The new CVE-ID syntax is variable length and includes:
CVE prefix + Year + Arbitrary Digits
NOTE: The variable length arbitrary digits will begin at four fixed digits and expand with arbitrary digits only when needed in a calendar year, for example, CVE-YYYY-NNNN and if needed CVE-YYYY-NNNNN, CVE-YYYY-NNNNNN, and so on. This also means there will be no changes needed to previously assigned CVE-IDs, which all include a minimum of 4 digits.

CVE SPLIT and MERGE

CVE attempts to assign one CVE per security issue, however in many cases this would lead to an extremely large number of CVEs. To deal with this there are guidelines that cover the splitting and merging of issues into distinct CVE numbers. As a general guideline one should first consider issues to be merged, then issues should be split by the type of vulnerability, then by the software version affected and then by the reporter of the issue. Another example is Alice reports a /tmp file creation vulnerability in version 1.2.3 and earlier of ExampleSoft web browser, in addition to this issue several other /tmp file creation issues are found, in some cases this may be considered as two reporters. Conversely, issues can be merged, e.g. if Bob finds 145 XSS vulnerabilities in ExamplePlugin for ExampleFrameWork regardless of the versions affected and so on they may be merged into a single CVE.

Search CVE identifiers

The Mitre CVE database can be searched at the , and the NVD CVE database can be searched at .

CVE usage

CVE identifiers are intended for use with respect to identifying vulnerabilities:

Common Vulnerabilities and Exposures is a dictionary of common names for publicly known information security vulnerabilities.
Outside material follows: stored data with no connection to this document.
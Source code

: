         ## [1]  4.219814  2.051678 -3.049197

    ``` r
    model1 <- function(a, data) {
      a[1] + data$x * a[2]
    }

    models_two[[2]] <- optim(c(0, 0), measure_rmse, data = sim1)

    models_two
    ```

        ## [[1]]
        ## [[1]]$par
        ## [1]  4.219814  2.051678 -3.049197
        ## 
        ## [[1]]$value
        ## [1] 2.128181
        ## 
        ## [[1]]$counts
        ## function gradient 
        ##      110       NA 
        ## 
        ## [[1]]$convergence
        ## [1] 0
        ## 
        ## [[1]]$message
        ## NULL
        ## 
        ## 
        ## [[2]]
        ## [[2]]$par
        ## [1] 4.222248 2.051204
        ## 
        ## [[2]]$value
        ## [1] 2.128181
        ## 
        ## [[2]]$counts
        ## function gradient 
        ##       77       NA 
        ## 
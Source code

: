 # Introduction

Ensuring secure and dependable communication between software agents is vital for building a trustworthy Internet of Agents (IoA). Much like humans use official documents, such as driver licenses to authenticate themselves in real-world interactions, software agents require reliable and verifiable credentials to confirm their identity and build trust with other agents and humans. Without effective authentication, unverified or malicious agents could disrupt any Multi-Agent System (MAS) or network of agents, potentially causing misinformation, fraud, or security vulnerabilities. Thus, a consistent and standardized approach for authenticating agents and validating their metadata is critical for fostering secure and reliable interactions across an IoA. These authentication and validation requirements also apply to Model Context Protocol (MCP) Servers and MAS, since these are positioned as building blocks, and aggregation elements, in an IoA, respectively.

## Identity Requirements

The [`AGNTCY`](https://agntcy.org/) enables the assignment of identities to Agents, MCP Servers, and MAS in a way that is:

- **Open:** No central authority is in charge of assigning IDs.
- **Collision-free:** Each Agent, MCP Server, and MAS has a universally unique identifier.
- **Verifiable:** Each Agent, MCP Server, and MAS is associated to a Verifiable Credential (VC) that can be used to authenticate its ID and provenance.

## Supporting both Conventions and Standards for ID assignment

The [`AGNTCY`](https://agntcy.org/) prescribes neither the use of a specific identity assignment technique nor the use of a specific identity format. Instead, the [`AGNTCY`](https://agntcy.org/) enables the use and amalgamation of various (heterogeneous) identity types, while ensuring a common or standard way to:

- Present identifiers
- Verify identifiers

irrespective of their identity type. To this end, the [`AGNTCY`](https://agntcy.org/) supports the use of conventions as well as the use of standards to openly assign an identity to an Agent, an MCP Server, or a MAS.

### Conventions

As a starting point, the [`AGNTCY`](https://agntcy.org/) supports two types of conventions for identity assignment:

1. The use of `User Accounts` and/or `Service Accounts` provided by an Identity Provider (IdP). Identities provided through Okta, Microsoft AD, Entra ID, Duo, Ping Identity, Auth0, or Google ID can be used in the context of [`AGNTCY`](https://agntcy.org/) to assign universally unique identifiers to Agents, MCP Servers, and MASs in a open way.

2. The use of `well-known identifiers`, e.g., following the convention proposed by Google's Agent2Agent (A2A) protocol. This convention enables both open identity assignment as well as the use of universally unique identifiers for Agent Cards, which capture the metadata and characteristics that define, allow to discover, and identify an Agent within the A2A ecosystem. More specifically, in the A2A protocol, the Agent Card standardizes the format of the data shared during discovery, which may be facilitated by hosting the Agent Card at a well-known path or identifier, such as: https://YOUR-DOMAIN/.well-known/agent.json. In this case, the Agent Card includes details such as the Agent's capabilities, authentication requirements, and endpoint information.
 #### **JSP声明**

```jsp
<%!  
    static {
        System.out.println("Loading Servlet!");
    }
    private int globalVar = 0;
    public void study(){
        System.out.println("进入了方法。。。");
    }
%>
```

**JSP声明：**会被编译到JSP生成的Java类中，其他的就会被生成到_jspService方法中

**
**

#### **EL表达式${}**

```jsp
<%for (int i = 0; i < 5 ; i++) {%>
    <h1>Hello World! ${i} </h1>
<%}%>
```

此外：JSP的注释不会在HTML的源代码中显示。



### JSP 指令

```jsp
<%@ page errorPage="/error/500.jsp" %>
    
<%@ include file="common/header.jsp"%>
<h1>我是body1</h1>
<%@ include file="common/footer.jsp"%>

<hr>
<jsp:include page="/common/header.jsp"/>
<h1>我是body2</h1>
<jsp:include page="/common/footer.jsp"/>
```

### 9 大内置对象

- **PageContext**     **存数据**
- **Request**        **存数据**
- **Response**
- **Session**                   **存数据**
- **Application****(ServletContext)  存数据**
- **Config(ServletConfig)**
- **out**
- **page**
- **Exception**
CVE’s common identifiers make it easier to share data across separate network security databases and tools, and provide a baseline for evaluating the coverage of an organization’s security tools. If a report from one of your security tools incorporates CVE Identifiers, you may then quickly and accurately access fix information in one or more separate CVE-compatible databases to remediate the problem.

Users who have been assigned a CVE identifier for a vulnerability are encouraged to ensure that they place the identifier in any related security reports, web pages, emails, and so on.